EXERCISE OBJECTIVE:
Pull out every line below that holds the word "binary".

Items listed in a dataset:
----
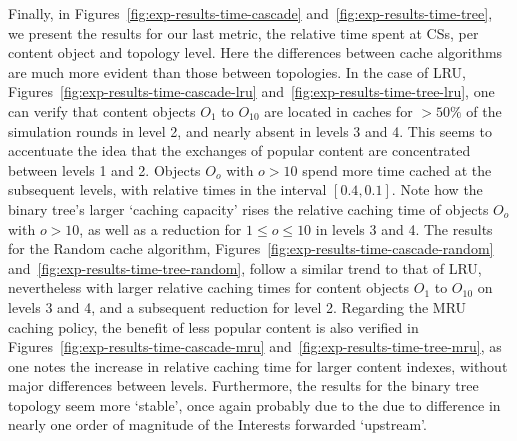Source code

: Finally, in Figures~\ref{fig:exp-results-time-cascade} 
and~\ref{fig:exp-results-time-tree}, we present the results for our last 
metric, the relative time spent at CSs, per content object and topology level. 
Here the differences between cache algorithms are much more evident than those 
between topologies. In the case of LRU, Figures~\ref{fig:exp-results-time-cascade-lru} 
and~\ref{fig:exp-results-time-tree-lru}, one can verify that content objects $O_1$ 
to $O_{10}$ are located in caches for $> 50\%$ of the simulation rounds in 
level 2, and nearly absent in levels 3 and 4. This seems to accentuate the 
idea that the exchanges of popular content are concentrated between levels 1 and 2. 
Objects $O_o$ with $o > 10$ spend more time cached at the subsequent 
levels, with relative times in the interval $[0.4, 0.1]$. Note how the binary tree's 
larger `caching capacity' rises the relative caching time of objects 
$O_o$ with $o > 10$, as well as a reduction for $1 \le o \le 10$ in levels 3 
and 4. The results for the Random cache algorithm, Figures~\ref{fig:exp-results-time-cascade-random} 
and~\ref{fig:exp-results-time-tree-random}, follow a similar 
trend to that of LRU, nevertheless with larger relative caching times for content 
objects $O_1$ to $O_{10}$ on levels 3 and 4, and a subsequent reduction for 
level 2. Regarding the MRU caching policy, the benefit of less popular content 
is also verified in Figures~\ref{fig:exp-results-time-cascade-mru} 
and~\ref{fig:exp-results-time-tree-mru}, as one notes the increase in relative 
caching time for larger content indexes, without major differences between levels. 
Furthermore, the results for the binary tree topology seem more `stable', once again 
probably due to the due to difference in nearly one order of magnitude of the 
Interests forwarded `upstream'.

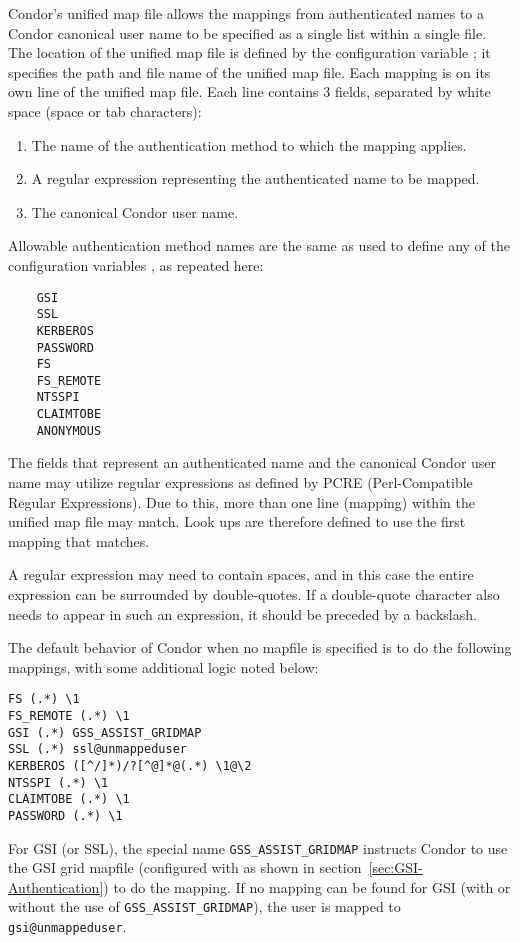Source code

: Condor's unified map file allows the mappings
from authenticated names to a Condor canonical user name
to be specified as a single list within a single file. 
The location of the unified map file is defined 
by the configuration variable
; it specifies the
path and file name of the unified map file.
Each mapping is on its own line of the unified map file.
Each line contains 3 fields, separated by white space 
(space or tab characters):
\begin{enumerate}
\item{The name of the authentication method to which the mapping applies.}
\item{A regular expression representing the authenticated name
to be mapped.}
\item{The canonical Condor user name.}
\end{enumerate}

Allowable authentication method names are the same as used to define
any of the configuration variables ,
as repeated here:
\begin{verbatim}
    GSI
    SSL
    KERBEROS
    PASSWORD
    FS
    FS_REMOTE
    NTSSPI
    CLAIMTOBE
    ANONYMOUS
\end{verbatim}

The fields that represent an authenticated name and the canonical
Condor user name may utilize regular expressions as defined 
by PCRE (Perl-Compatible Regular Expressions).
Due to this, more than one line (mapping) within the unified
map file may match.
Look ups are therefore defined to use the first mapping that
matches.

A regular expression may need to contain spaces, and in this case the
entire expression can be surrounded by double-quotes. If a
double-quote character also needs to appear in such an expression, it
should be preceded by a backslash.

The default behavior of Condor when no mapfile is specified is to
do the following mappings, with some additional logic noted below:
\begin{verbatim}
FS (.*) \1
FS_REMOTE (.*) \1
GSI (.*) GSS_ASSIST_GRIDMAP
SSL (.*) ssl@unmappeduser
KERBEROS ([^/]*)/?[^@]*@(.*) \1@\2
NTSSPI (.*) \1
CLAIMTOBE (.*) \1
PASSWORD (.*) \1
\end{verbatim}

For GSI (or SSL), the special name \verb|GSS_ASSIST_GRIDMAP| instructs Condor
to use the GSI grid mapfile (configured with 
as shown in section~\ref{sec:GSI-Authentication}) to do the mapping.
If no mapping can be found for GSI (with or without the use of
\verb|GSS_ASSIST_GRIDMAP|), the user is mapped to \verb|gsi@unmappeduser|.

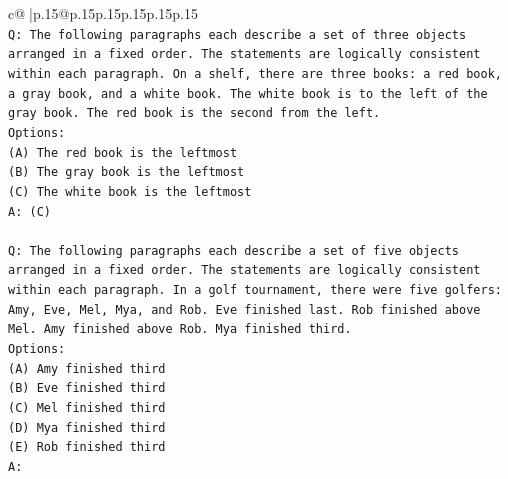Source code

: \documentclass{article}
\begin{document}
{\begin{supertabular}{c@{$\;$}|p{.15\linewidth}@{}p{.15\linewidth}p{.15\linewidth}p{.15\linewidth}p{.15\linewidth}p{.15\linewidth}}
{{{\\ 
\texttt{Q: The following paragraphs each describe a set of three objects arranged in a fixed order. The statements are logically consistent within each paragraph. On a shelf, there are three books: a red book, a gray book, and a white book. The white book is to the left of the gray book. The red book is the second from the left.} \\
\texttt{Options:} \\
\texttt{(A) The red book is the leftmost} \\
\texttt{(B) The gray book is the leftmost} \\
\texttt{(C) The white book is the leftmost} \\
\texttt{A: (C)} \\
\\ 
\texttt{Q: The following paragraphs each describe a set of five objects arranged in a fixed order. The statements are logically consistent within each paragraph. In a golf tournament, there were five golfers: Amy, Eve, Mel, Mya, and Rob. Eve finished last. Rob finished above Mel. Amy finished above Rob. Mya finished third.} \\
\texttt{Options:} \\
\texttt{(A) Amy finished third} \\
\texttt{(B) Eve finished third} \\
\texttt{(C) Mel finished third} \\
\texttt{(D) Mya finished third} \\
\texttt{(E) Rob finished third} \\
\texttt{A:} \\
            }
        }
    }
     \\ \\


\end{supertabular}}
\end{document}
----
EXERCISE RESULT:
levels, with relative times in the interval $[0.4, 0.1]$. Note how the binary tree's 
Furthermore, the results for the binary tree topology seem more `stable', once again 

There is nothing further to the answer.